Le meilleur conseil que je puisse donner c’est d’essayer d’être créatif et unique, surtout aujourd’hui avec la saturation du marché. Il reste peu de place à la créativité et donc, pour se démarquer, il faut vraiment apporter quelque chose de neuf qui n’a pas encore été vu et avoir un style très marqué. Passer du temps avec d’autres photographes et apprendre les bases de la photo me semble également important. La composition, la lumière, ces choses-là.

APRÈS LES 40 000KM PARCOURUS POUR RÉALISER TON LIVRE TU COMPTES METTRE LA BARRE PLUS HAUTE POUR LE PROCHAIN ?
Je ne sais pas si la barre sera placée plus haute en terme de kilomètres parcourus ou de jours, mais l’accessibilité sera plus complexe. Même si je n’ai pas la garantie que ça aboutisse j’aimerais réaliser un gros trip en Afrique ou à travers l’Asie. D’un point de vue logistique ça devrait être plus galère. C’est un rêve que j’ai, reste à déterminer la date. Les États-Unis ne me laissent pas indifférent également, et j’aimerais pouvoir y prendre la route.

LES TROIS MOTS DE LA FIN ?
Oufti. C’est un mot typiquement liégeois qui est employé pour marquer l’étonnement. Lacquement. Il s’agit d’un dessert belge qui prend la forme d’une gaufre aplatie enrobée d’un genre de sirop d’érable. Maquée. C’est un mixe entre fromage blanc et yaourt qu’on ne trouve qu’à Liège.

WHAT DO YOU BRING BACK IN YOUR BAG AFTER 5 MONTHS ON THE ROAD?
We bring back a very varied and rich cultural experience.

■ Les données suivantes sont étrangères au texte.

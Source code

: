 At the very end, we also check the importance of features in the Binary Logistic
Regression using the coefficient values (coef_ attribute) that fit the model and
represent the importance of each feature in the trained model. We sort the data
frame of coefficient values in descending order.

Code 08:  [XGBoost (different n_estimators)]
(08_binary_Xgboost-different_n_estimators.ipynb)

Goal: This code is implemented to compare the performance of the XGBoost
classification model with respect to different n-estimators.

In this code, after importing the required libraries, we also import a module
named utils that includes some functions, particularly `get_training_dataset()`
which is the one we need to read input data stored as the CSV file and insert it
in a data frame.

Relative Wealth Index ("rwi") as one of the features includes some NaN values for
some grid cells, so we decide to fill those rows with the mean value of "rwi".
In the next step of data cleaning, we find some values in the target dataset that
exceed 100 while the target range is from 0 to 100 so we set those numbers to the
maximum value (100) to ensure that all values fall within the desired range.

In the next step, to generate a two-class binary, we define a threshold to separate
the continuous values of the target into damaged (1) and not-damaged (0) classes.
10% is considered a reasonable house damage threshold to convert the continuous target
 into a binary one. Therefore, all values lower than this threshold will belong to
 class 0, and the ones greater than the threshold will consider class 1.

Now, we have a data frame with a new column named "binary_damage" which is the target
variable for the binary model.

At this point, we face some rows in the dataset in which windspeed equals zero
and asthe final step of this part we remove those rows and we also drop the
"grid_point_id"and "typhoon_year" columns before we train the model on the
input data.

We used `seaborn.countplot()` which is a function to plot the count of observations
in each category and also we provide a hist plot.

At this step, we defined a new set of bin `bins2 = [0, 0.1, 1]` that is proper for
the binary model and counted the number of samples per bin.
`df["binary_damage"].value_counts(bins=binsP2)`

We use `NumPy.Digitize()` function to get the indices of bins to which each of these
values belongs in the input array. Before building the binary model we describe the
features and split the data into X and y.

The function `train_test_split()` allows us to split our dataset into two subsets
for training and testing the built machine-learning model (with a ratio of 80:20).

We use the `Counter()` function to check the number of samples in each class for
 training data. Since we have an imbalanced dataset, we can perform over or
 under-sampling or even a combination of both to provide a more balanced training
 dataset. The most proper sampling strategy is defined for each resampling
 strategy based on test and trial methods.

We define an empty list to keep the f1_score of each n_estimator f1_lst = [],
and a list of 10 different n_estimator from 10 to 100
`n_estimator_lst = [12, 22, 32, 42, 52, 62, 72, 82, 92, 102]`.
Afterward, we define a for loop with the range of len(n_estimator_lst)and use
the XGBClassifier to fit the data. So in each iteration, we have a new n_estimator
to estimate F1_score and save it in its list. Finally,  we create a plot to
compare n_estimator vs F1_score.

We are fully aware that the lifestyles between northern and southern Europe are absolutely different. The further south you go, the more smiles on the faces. A great kindness and a beautiful human warmth are released. I love the north from a photo point of view, but it's true that people are very cold and less welcoming. I would say that experiencing this diversity is already something incredible. We are becoming aware that climate really defines a particular lifestyle and personality form. Five months on the road are a lot of moments of sharing as well, whether it was with my friends who sometimes did a piece of trip with me, with my girlfriend for two months, and with the people I met on the road throughout the adventure.

DO YOU HAVE ANY ADVICE FOR OUR FRIENDS WHO USE INSTAGRAM AND WOULD LIKE TO DEVELOP THEIR INFLUENCE?
The best advice I can give is to try to be creative and unique, especially today with the saturation of the market. There is little room left for creativity and therefore, to stand out, you really need to bring something new that has not yet been seen and have a very strong style.
Spending time with other photographers and learning the basics of photography also seems important to me. The composition, the light, those things.

AFTER THE 40,000KM COVERED TO MAKE YOUR BOOK, DO YOU PLAN TO SET THE BAR HIGHER FOR THE NEXT ONE?
I don't know if the bar will be set higher in terms of kilometres travelled or days, but accessibility will be more challenging. Even if I don't have the guarantee that it will work, I would like to make a big trip in Africa or through Asia. From a logistical point of view, it should be more difficult. It's a dream I have, but the date has yet to be determined. I am not indifferent to the United States either, and I would like to be able to take the road there.

THE THREE LAST WORDS?
Oufti. It is a typical Liège word that is used to express astonishment. Lacquement. It is a Belgian dessert in the form of a flattened waffle coated with a kind of maple syrup. Pimp. It is a mix between cottage cheese and yoghurt that can only be found in Liege.